The vaccination of the child population between 2 and 18 years old is also progressing at a good pace. It was on March 1st, 2020 that the first pediatric patient was diagnosed in the country. In September of that year, Cuba began the first National Children’s Campaign against COVID-19 worldwide, which made it possible to achieve high vaccination coverage and a significant impact in reducing the transmission of SARS-CoV-2 based on Soberana 02 . The main reasons that led to vaccination in this age range were:
1. The increase in the number of infections in these groups due to the appearance of more contagious variants of the virus and its greater displacement from the already vaccinated adult population to infants and
2. Despite the fact that the asymptomatic form is the most common in these cases, it has been proven that diverse sequels persist even after mild and moderate forms.
In parallel, the vaccination campaign on the island is already in the stage of applying booster doses, to face the threat posed by the new Ómicron variant. By December 2021 in Cuba, the detection of six people infected with Ómicron had been reported, four of them Cubans and two tourists from South Africa, Kenya and Mozambique. Those over 18 years old will receive a booster dose with Abdala or Soberana Plus six months after completion of the primary vaccination schedule. This vaccination campaign began in November 2021 and should end in the first half of 2022 . Stratification will be made by risk groups: priority
1. Researchers and health workers, tourism personnel, customs, carriers, teachers and military personnel; priority
2. Population over sixty years of age, pregnant women and patients with comorbidities; priority
3. Rest of the adult population. The data shows the favorable evolution of the process during December 20th and 31st in 2021, with values of 7.9% and 14.4%. A significant increase in the population vaccinated with the booster dose was evidenced until January 26th, 2022, with 44.6% of Cubans with this dose .

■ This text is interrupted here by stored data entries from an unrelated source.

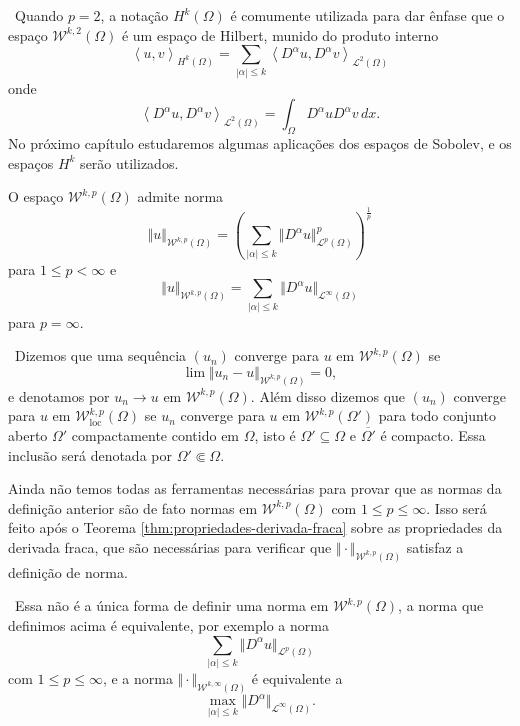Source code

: \documentclass[a4paper, 11pt]{book}
\theoremstyle{definition}
\newcommand{\obs}{\noindent{\textbf{\textcolor{black}{\sffamily Observação:}}}~}
\newcommand{\cL}{\mathcal{L}}
\newcommand{\cW}{\mathcal{W}}
\newcommand{\esssup}{\mathrm{ess\,sup}\,}
\newcommand{\loc}{\mathrm{loc}}
\begin{document}
\obs Quando $p = 2$, a notação $H^{k}(\Omega)$ é comumente utilizada para dar ênfase que o espaço $\cW^{k,2}(\Omega)$ é um espaço de Hilbert, munido do produto interno
\[
    \left\langle u, v\right\rangle _{H^k(\Omega)} = \sum_{|\alpha| \leqslant k} \left\langle D^\alpha u, D^\alpha v\right\rangle _{\cL^2(\Omega)}
\]
onde
\[
    \left\langle D^\alpha u, D^\alpha v\right\rangle _{\cL^2(\Omega)} = \int_\Omega D^\alpha u D^\alpha v \,dx.
\]
No próximo capítulo estudaremos algumas aplicações dos espaços de Sobolev, e os espaços $H^k$ serão utilizados.

\begin{dbox}
    O espaço $\cW^{k,p}(\Omega)$ admite norma
    \[
        \Vert u \Vert_{\cW^{k,p}(\Omega)} = \left( \sum_{|\alpha| \leqslant k} \Vert D^\alpha u \Vert_{\cL^p(\Omega)}^p \right)^{\frac{1}{p}}
    \]
    para $1 \leqslant p < \infty$ e 
    \[
        \Vert u \Vert_{\cW^{k,p}(\Omega)} 
        = \sum_{|\alpha| \leqslant k} \Vert D^{\alpha}u \Vert_{\cL^\infty(\Omega)}
    \]
    para $p = \infty$.
\end{dbox}

\obs Dizemos que uma sequência $(u_n)$ converge para $u$ em $\cW^{k,p}(\Omega)$ se
\[
    \lim \Vert u_n - u \Vert_{\cW^{k,p}(\Omega)} = 0,
\]
e denotamos por $u_n \to u \text{ em } \cW^{k,p}(\Omega)$.
Além disso dizemos que $(u_n)$ converge para $u$ em $\cW^{k,p}_\loc(\Omega)$ se $u_n$ converge para $u$ em $\cW^{k,p}(\Omega')$ para todo conjunto aberto $\Omega'$ compactamente contido em $\Omega$, isto é $\Omega' \subseteq \Omega$ e $\overline{\Omega'}$ é compacto. Essa inclusão será denotada por $\Omega' \Subset \Omega$.

Ainda não temos todas as ferramentas necessárias para provar que as normas da definição anterior são de fato normas em $\cW^{k,p}(\Omega)$ com $1 \leqslant p \leqslant \infty$. Isso será feito após o Teorema \ref{thm:propriedades-derivada-fraca} sobre as propriedades da derivada fraca, que são necessárias para verificar que $\Vert \cdot \Vert_{\cW^{k,p}(\Omega)}$ satisfaz a definição de norma.

\obs Essa não é a única forma de definir uma norma em $\cW^{k,p}(\Omega)$, a norma que definimos acima é equivalente, por exemplo a norma
\[
    \sum_{|\alpha| \leqslant k} \Vert D^\alpha u \Vert_{\cL^p(\Omega)}
\]
com $1 \leqslant p \leqslant \infty$, e a norma $\Vert \cdot \Vert_{\cW^{k,\infty}(\Omega)}$ é equivalente a
\[
    \max_{|\alpha|\leqslant k} \Vert D^\alpha \Vert_{\cL^\infty(\Omega)}.
\]
\end{document}
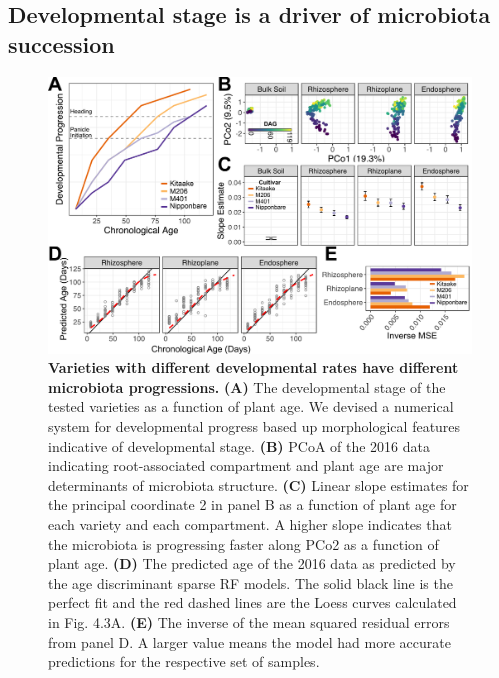 \subsection{Developmental stage is a driver of microbiota succession}
\begin{figure}[tbh]
\centering
\includegraphics[width=6in]{Figures/figure3_5}
\caption[Figure 4.5]{\textbf{Varieties with different developmental rates have different microbiota progressions.} \textbf{(A)} The developmental stage of the tested varieties as a function of plant age. We devised a numerical system for developmental progress based up morphological features indicative of developmental stage. \textbf{(B)} PCoA of the 2016 data indicating root-associated compartment and plant age are major determinants of microbiota structure. \textbf{(C)} Linear slope estimates for the principal coordinate 2 in panel B as a function of plant age for each variety and each compartment. A higher slope indicates that the microbiota is progressing faster along PCo2 as a function of plant age. \textbf{(D)} The predicted age of the 2016 data as predicted by the age discriminant sparse RF models. The solid black line is the perfect fit and the red dashed lines are the Loess curves calculated in Fig. 4.3A. \textbf{(E)} The inverse of the mean squared residual errors from panel D. A larger value means the model had more accurate predictions for the respective set of samples.}
\label{Figure 4.5}
\end{figure}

In general, the Cuban population shows a high level of acceptance of the applied COVID-19 vaccines, which constitutes a threshold element in the achievement of increasingly encouraging results. Regarding the new Ómicron strain, it is considered that although the Cuban territory has a significant degree of immunity, the health alert must be maintained and surveillance measures must be reinforced, especially at the borders. A call is made to the world population about not to trust and the need to learn how to live with the disease in a responsible way.
All the authors wish to express their deep gratitude to the Financial and Editorial offices of the Biomedical Journal of Scientific & Technical Research (BJSTR) for the complete financing of this paper.
The authors do not declare competing interest.
All authors have actively participated in the writing and critical review of the final version of the scientific text that supports the present research.